[Instructions for the task] Set each record down exactly, excluding all images.

[Given entries]
╔══

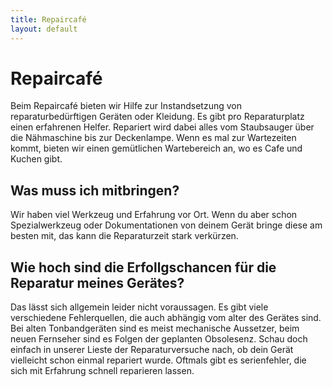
```yaml
---
title: Repaircafé
layout: default
---
```

Repaircafé
==========

Beim Repaircafé bieten wir Hilfe zur Instandsetzung von reparaturbedürftigen Geräten oder Kleidung. Es gibt pro Reparaturplatz einen erfahrenen Helfer. Repariert wird dabei alles vom Staubsauger über die Nähmaschine bis zur Deckenlampe. Wenn es mal zur Wartezeiten kommt, bieten wir einen gemütlichen Wartebereich an, wo es Cafe und Kuchen gibt.

Was muss ich mitbringen?
------------------------
Wir haben viel Werkzeug und Erfahrung vor Ort. Wenn du aber schon Spezialwerkzeug oder Dokumentationen von deinem Gerät bringe diese am besten mit, das kann die Reparaturzeit stark verkürzen.


Wie hoch sind die Erfollgschancen für die Reparatur meines Gerätes?
-------------------------------------------------------------------
Das lässt sich allgemein leider nicht voraussagen. Es gibt viele verschiedene Fehlerquellen, die auch abhängig vom alter des Gerätes sind. Bei alten Tonbandgeräten sind es meist mechanische Aussetzer, beim neuen Fernseher sind es Folgen der geplanten  Obsolesenz. Schau doch einfach in unserer Lieste der Reparaturversuche nach, ob dein Gerät vielleicht schon einmal repariert wurde. Oftmals gibt es serienfehler, die sich mit Erfahrung schnell reparieren lassen.

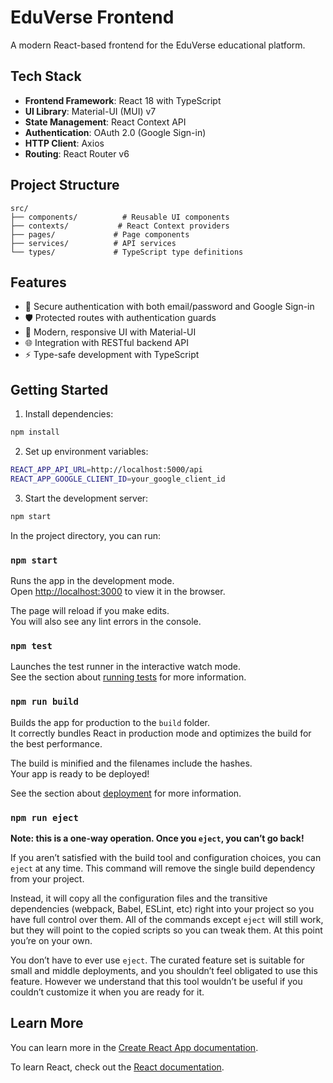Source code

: # EduVerse Frontend

A modern React-based frontend for the EduVerse educational platform.

## Tech Stack

- **Frontend Framework**: React 18 with TypeScript
- **UI Library**: Material-UI (MUI) v7
- **State Management**: React Context API
- **Authentication**: OAuth 2.0 (Google Sign-in)
- **HTTP Client**: Axios
- **Routing**: React Router v6

## Project Structure

```
src/
├── components/          # Reusable UI components
├── contexts/           # React Context providers
├── pages/             # Page components
├── services/          # API services
└── types/             # TypeScript type definitions
```

## Features

- 🔐 Secure authentication with both email/password and Google Sign-in
- 🛡️ Protected routes with authentication guards
- 🎨 Modern, responsive UI with Material-UI
- 🌐 Integration with RESTful backend API
- ⚡ Type-safe development with TypeScript

## Getting Started

1. Install dependencies:
```bash
npm install
```

2. Set up environment variables:
```bash
REACT_APP_API_URL=http://localhost:5000/api
REACT_APP_GOOGLE_CLIENT_ID=your_google_client_id
```

3. Start the development server:
```bash
npm start
```

In the project directory, you can run:

### `npm start`

Runs the app in the development mode.\
Open [http://localhost:3000](http://localhost:3000) to view it in the browser.

The page will reload if you make edits.\
You will also see any lint errors in the console.

### `npm test`

Launches the test runner in the interactive watch mode.\
See the section about [running tests](https://facebook.github.io/create-react-app/docs/running-tests) for more information.

### `npm run build`

Builds the app for production to the `build` folder.\
It correctly bundles React in production mode and optimizes the build for the best performance.

The build is minified and the filenames include the hashes.\
Your app is ready to be deployed!

See the section about [deployment](https://facebook.github.io/create-react-app/docs/deployment) for more information.

### `npm run eject`

**Note: this is a one-way operation. Once you `eject`, you can’t go back!**

If you aren’t satisfied with the build tool and configuration choices, you can `eject` at any time. This command will remove the single build dependency from your project.

Instead, it will copy all the configuration files and the transitive dependencies (webpack, Babel, ESLint, etc) right into your project so you have full control over them. All of the commands except `eject` will still work, but they will point to the copied scripts so you can tweak them. At this point you’re on your own.

You don’t have to ever use `eject`. The curated feature set is suitable for small and middle deployments, and you shouldn’t feel obligated to use this feature. However we understand that this tool wouldn’t be useful if you couldn’t customize it when you are ready for it.

## Learn More

You can learn more in the [Create React App documentation](https://facebook.github.io/create-react-app/docs/getting-started).

To learn React, check out the [React documentation](https://reactjs.org/).
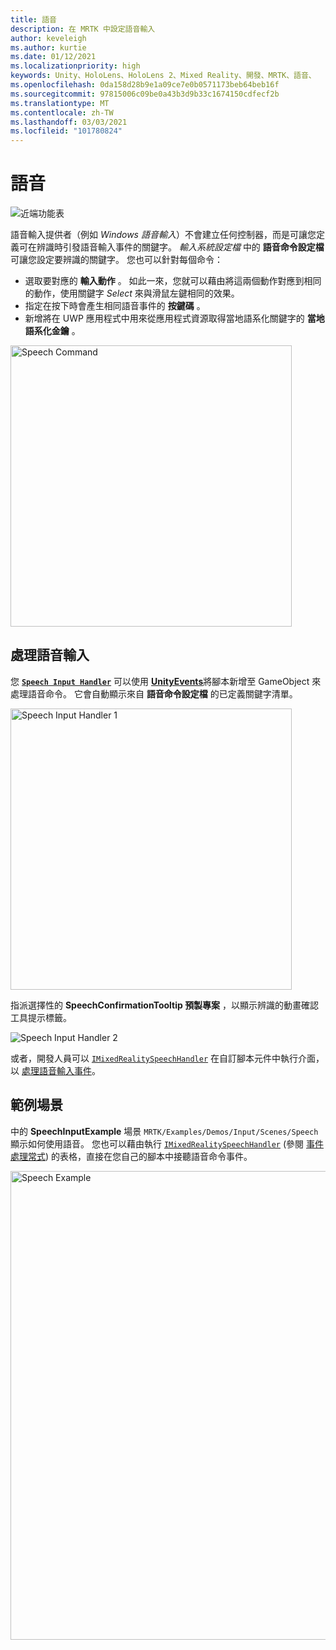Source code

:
 ```yaml
---
title: 語音
description: 在 MRTK 中設定語音輸入
author: keveleigh
ms.author: kurtie
ms.date: 01/12/2021
ms.localizationpriority: high
keywords: Unity、HoloLens、HoloLens 2、Mixed Reality、開發、MRTK、語音、
ms.openlocfilehash: 0da158d28b9e1a09ce7e0b0571173beb64beb16f
ms.sourcegitcommit: 97815006c09be0a43b3d9b33c1674150cdfecf2b
ms.translationtype: MT
ms.contentlocale: zh-TW
ms.lasthandoff: 03/03/2021
ms.locfileid: "101780824"
---
```

# <a name="speech"></a>語音

![近端功能表](../images/input/MRTK_Input_Speech.png)

語音輸入提供者（例如 *Windows 語音輸入*）不會建立任何控制器，而是可讓您定義可在辨識時引發語音輸入事件的關鍵字。 *輸入系統設定檔* 中的 **語音命令設定檔** 可讓您設定要辨識的關鍵字。 您也可以針對每個命令：

- 選取要對應的 **輸入動作** 。 如此一來，您就可以藉由將這兩個動作對應到相同的動作，使用關鍵字 *Select* 來與滑鼠左鍵相同的效果。
- 指定在按下時會產生相同語音事件的 **按鍵碼** 。
- 新增將在 UWP 應用程式中用來從應用程式資源取得當地語系化關鍵字的 **當地語系化金鑰** 。

<img src="../images/input/SpeechCommandsProfile.png" width="450px" alt="Speech Command">

## <a name="handling-speech-input"></a>處理語音輸入

您 [**`Speech Input Handler`**](xref:Microsoft.MixedReality.Toolkit.Input.SpeechInputHandler) 可以使用 [**UnityEvents**](https://docs.unity3d.com/Manual/UnityEvents.html)將腳本新增至 GameObject 來處理語音命令。 它會自動顯示來自 **語音命令設定檔** 的已定義關鍵字清單。

<img src="../images/input/SpeechCommands_SpeechInputHandler1.png" width="450px" alt="Speech Input Handler 1">

指派選擇性的 **SpeechConfirmationTooltip 預製專案** ，以顯示辨識的動畫確認工具提示標籤。

<img src="../images/input/SpeechCommands_SpeechInputHandler2.png" alt="Speech Input Handler 2">

或者，開發人員可以 [`IMixedRealitySpeechHandler`](xref:Microsoft.MixedReality.Toolkit.Input.IMixedRealitySpeechHandler) 在自訂腳本元件中執行介面，以 [處理語音輸入事件](InputEvents.md#input-event-interface-example)。

## <a name="example-scene"></a>範例場景

中的 **SpeechInputExample** 場景 `MRTK/Examples/Demos/Input/Scenes/Speech` 顯示如何使用語音。 您也可以藉由執行 [`IMixedRealitySpeechHandler`](xref:Microsoft.MixedReality.Toolkit.Input.IMixedRealitySpeechHandler) (參閱 [事件處理常式](InputEvents.md)) 的表格，直接在您自己的腳本中接聽語音命令事件。

<img src="../images/input/SpeechExampleScene.png" width="750px" alt="Speech Example">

╚══

[Task output]
```yaml
---
title: Repaircafé
layout: default
---
```

Repaircafé
==========

Beim Repaircafé bieten wir Hilfe zur Instandsetzung von reparaturbedürftigen Geräten oder Kleidung. Es gibt pro Reparaturplatz einen erfahrenen Helfer. Repariert wird dabei alles vom Staubsauger über die Nähmaschine bis zur Deckenlampe. Wenn es mal zur Wartezeiten kommt, bieten wir einen gemütlichen Wartebereich an, wo es Cafe und Kuchen gibt.

Was muss ich mitbringen?
------------------------
Wir haben viel Werkzeug und Erfahrung vor Ort. Wenn du aber schon Spezialwerkzeug oder Dokumentationen von deinem Gerät bringe diese am besten mit, das kann die Reparaturzeit stark verkürzen.


Wie hoch sind die Erfollgschancen für die Reparatur meines Gerätes?
-------------------------------------------------------------------
Das lässt sich allgemein leider nicht voraussagen. Es gibt viele verschiedene Fehlerquellen, die auch abhängig vom alter des Gerätes sind. Bei alten Tonbandgeräten sind es meist mechanische Aussetzer, beim neuen Fernseher sind es Folgen der geplanten  Obsolesenz. Schau doch einfach in unserer Lieste der Reparaturversuche nach, ob dein Gerät vielleicht schon einmal repariert wurde. Oftmals gibt es serienfehler, die sich mit Erfahrung schnell reparieren lassen.

Source code

: # EduVerse Frontend

A modern React-based frontend for the EduVerse educational platform.

## Tech Stack

- **Frontend Framework**: React 18 with TypeScript
- **UI Library**: Material-UI (MUI) v7
- **State Management**: React Context API
- **Authentication**: OAuth 2.0 (Google Sign-in)
- **HTTP Client**: Axios
- **Routing**: React Router v6

## Project Structure

```
src/
├── components/          # Reusable UI components
├── contexts/           # React Context providers
├── pages/             # Page components
├── services/          # API services
└── types/             # TypeScript type definitions
```

## Features

- 🔐 Secure authentication with both email/password and Google Sign-in
- 🛡️ Protected routes with authentication guards
- 🎨 Modern, responsive UI with Material-UI
- 🌐 Integration with RESTful backend API
- ⚡ Type-safe development with TypeScript

## Getting Started

1. Install dependencies:
```bash
npm install
```

2. Set up environment variables:
```bash
REACT_APP_API_URL=http://localhost:5000/api
REACT_APP_GOOGLE_CLIENT_ID=your_google_client_id
```

3. Start the development server:
```bash
npm start
```

In the project directory, you can run:

### `npm start`

Runs the app in the development mode.\
Open [http://localhost:3000](http://localhost:3000) to view it in the browser.

The page will reload if you make edits.\
You will also see any lint errors in the console.

### `npm test`

Launches the test runner in the interactive watch mode.\
See the section about [running tests](https://facebook.github.io/create-react-app/docs/running-tests) for more information.

### `npm run build`

Builds the app for production to the `build` folder.\
It correctly bundles React in production mode and optimizes the build for the best performance.

The build is minified and the filenames include the hashes.\
Your app is ready to be deployed!

See the section about [deployment](https://facebook.github.io/create-react-app/docs/deployment) for more information.

### `npm run eject`

**Note: this is a one-way operation. Once you `eject`, you can’t go back!**

If you aren’t satisfied with the build tool and configuration choices, you can `eject` at any time. This command will remove the single build dependency from your project.

Instead, it will copy all the configuration files and the transitive dependencies (webpack, Babel, ESLint, etc) right into your project so you have full control over them. All of the commands except `eject` will still work, but they will point to the copied scripts so you can tweak them. At this point you’re on your own.

You don’t have to ever use `eject`. The curated feature set is suitable for small and middle deployments, and you shouldn’t feel obligated to use this feature. However we understand that this tool wouldn’t be useful if you couldn’t customize it when you are ready for it.

## Learn More

You can learn more in the [Create React App documentation](https://facebook.github.io/create-react-app/docs/getting-started).

To learn React, check out the [React documentation](https://reactjs.org/).
Source code

:
 ```yaml
---
title: 語音
description: 在 MRTK 中設定語音輸入
author: keveleigh
ms.author: kurtie
ms.date: 01/12/2021
ms.localizationpriority: high
keywords: Unity、HoloLens、HoloLens 2、Mixed Reality、開發、MRTK、語音、
ms.openlocfilehash: 0da158d28b9e1a09ce7e0b0571173beb64beb16f
ms.sourcegitcommit: 97815006c09be0a43b3d9b33c1674150cdfecf2b
ms.translationtype: MT
ms.contentlocale: zh-TW
ms.lasthandoff: 03/03/2021
ms.locfileid: "101780824"
---
```

# <a name="speech"></a>語音

![近端功能表](../images/input/MRTK_Input_Speech.png)

語音輸入提供者（例如 *Windows 語音輸入*）不會建立任何控制器，而是可讓您定義可在辨識時引發語音輸入事件的關鍵字。 *輸入系統設定檔* 中的 **語音命令設定檔** 可讓您設定要辨識的關鍵字。 您也可以針對每個命令：

- 選取要對應的 **輸入動作** 。 如此一來，您就可以藉由將這兩個動作對應到相同的動作，使用關鍵字 *Select* 來與滑鼠左鍵相同的效果。
- 指定在按下時會產生相同語音事件的 **按鍵碼** 。
- 新增將在 UWP 應用程式中用來從應用程式資源取得當地語系化關鍵字的 **當地語系化金鑰** 。

<img src="../images/input/SpeechCommandsProfile.png" width="450px" alt="Speech Command">

## <a name="handling-speech-input"></a>處理語音輸入

您 [**`Speech Input Handler`**](xref:Microsoft.MixedReality.Toolkit.Input.SpeechInputHandler) 可以使用 [**UnityEvents**](https://docs.unity3d.com/Manual/UnityEvents.html)將腳本新增至 GameObject 來處理語音命令。 它會自動顯示來自 **語音命令設定檔** 的已定義關鍵字清單。

<img src="../images/input/SpeechCommands_SpeechInputHandler1.png" width="450px" alt="Speech Input Handler 1">

指派選擇性的 **SpeechConfirmationTooltip 預製專案** ，以顯示辨識的動畫確認工具提示標籤。

<img src="../images/input/SpeechCommands_SpeechInputHandler2.png" alt="Speech Input Handler 2">

或者，開發人員可以 [`IMixedRealitySpeechHandler`](xref:Microsoft.MixedReality.Toolkit.Input.IMixedRealitySpeechHandler) 在自訂腳本元件中執行介面，以 [處理語音輸入事件](InputEvents.md#input-event-interface-example)。

## <a name="example-scene"></a>範例場景

中的 **SpeechInputExample** 場景 `MRTK/Examples/Demos/Input/Scenes/Speech` 顯示如何使用語音。 您也可以藉由執行 [`IMixedRealitySpeechHandler`](xref:Microsoft.MixedReality.Toolkit.Input.IMixedRealitySpeechHandler) (參閱 [事件處理常式](InputEvents.md)) 的表格，直接在您自己的腳本中接聽語音命令事件。

<img src="../images/input/SpeechExampleScene.png" width="750px" alt="Speech Example">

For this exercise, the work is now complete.